At the first public meeting on August 15, 1636, eighteen men signed the town covenant. They swore that they would "in the fear and reverence of our Almighty God, mutually and severally promise amongst ourselves and each to profess and practice one truth according to that most perfect rule, the foundation whereof is ever lasting love."

They also agreed that "we shall by all means labor to keep off from us all such as are contrary minded, and receive only such unto us as may be probably of one heart with us, [and such] as that we either know or may well and truly be informed to walk in a peaceable conversation with all meekness of spirit, [this] for the edification of each other in the knowledge and faith of the Lord Jesus…" The covenant also stipulated that if differences were to arise between townsmen, they would seek arbitration for resolution and each would pay his fair share for the common good.

18th century
Just 15 months after asking for their own church, 40 men living on the north side of the Charles River suddenly asked the General Court to separate them from Dedham. Their petition cited the inadequate services provided, namely schools and churches. They also said that, if they were simply to be made a precinct instead of a separate town, that they would suffer political reprisals. Dedham agreed that the services were inadequate and did not oppose the separation, but did try to reduce the amount of land the separatists were seeking. Dedham also asked for a delay of one year. The General Court agreed with the petitioners, however, and created the new town of Needham with the original boundaries requested. Those who remained in Dedham still held rights to the unallotted lands in Needham, however, and any decrease in taxes would be offset by a decrease in expenditures.
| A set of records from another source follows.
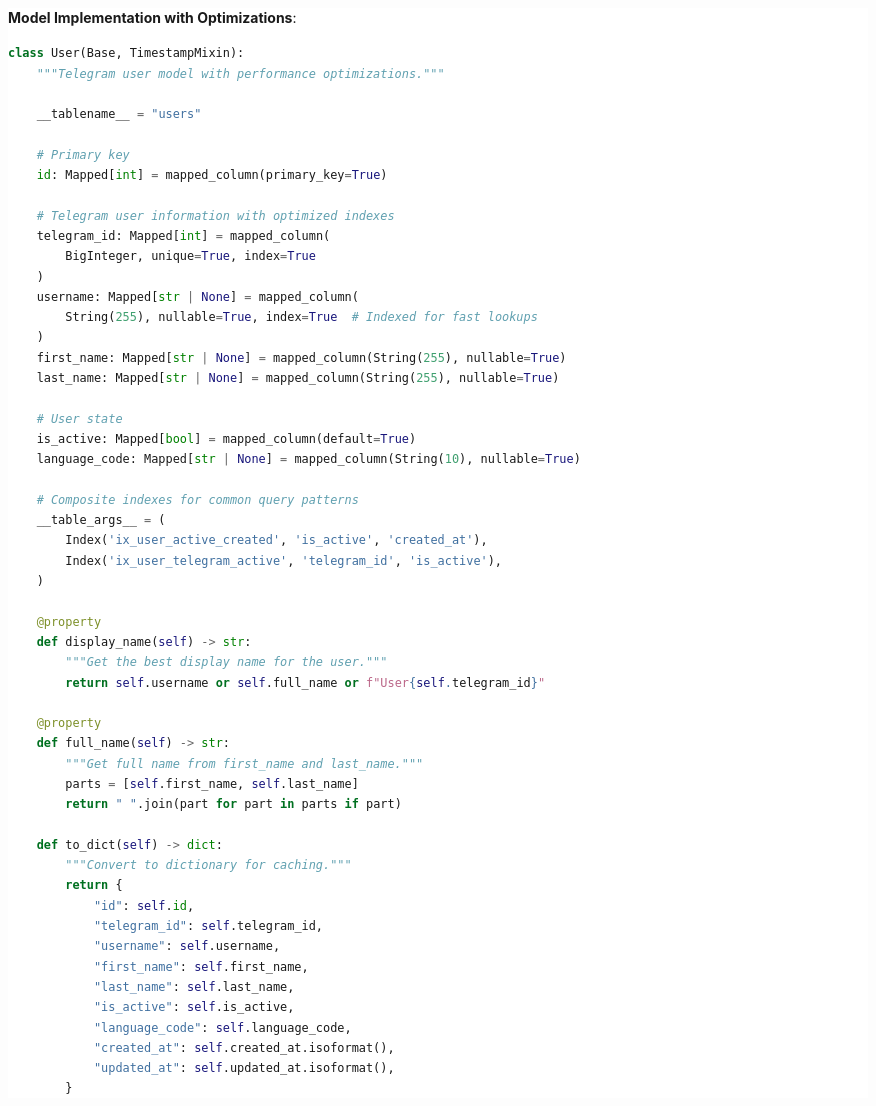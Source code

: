 **Model Implementation with Optimizations**:

```python
class User(Base, TimestampMixin):
    """Telegram user model with performance optimizations."""

    __tablename__ = "users"

    # Primary key
    id: Mapped[int] = mapped_column(primary_key=True)

    # Telegram user information with optimized indexes
    telegram_id: Mapped[int] = mapped_column(
        BigInteger, unique=True, index=True
    )
    username: Mapped[str | None] = mapped_column(
        String(255), nullable=True, index=True  # Indexed for fast lookups
    )
    first_name: Mapped[str | None] = mapped_column(String(255), nullable=True)
    last_name: Mapped[str | None] = mapped_column(String(255), nullable=True)

    # User state
    is_active: Mapped[bool] = mapped_column(default=True)
    language_code: Mapped[str | None] = mapped_column(String(10), nullable=True)

    # Composite indexes for common query patterns
    __table_args__ = (
        Index('ix_user_active_created', 'is_active', 'created_at'),
        Index('ix_user_telegram_active', 'telegram_id', 'is_active'),
    )

    @property
    def display_name(self) -> str:
        """Get the best display name for the user."""
        return self.username or self.full_name or f"User{self.telegram_id}"

    @property
    def full_name(self) -> str:
        """Get full name from first_name and last_name."""
        parts = [self.first_name, self.last_name]
        return " ".join(part for part in parts if part)

    def to_dict(self) -> dict:
        """Convert to dictionary for caching."""
        return {
            "id": self.id,
            "telegram_id": self.telegram_id,
            "username": self.username,
            "first_name": self.first_name,
            "last_name": self.last_name,
            "is_active": self.is_active,
            "language_code": self.language_code,
            "created_at": self.created_at.isoformat(),
            "updated_at": self.updated_at.isoformat(),
        }
```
There may have also been some satisfaction in separating themselves from those on the other side of the 1704 power struggle.

In November 1798, David Brown led a group in Dedham protesting the federal government; they set up a liberty pole, as people had before the American Revolution. It carried the words, "No Stamp Act, No Sedition Act, No Alien Bills, No Land Tax, downfall to the Tyrants of America; peace and retirement to the President; Long Live the Vice President," referring to then-President John Adams and Vice President Thomas Jefferson. Brown was arrested in Andover but because he could not afford the $4,000 bail, he was taken to Salem for trial. Brown was tried in June 1799. Although he wanted to plead guilty, Justice Samuel Chase urged him to name those who had helped him or subscribed to his writings in exchange for freedom. Brown refused, was fined $480, and sentenced to eighteen months in prison. It was the most severe sentence up to then imposed under the Alien and Sedition Acts.

Dedham is home to the Fairbanks House, the oldest surviving timber-frame house in the United States, scientifically dated to 1637. On January 1, 1643, by unanimous vote, Dedham  authorized the first taxpayer-funded public school, "the seed of American education." Its first schoolmaster, Rev. Ralph Wheelock, a Clare College graduate, was paid 20 pounds annually to instruct the youth of the community. Descendants of these students would become presidents of Dartmouth College, Yale University and Harvard University.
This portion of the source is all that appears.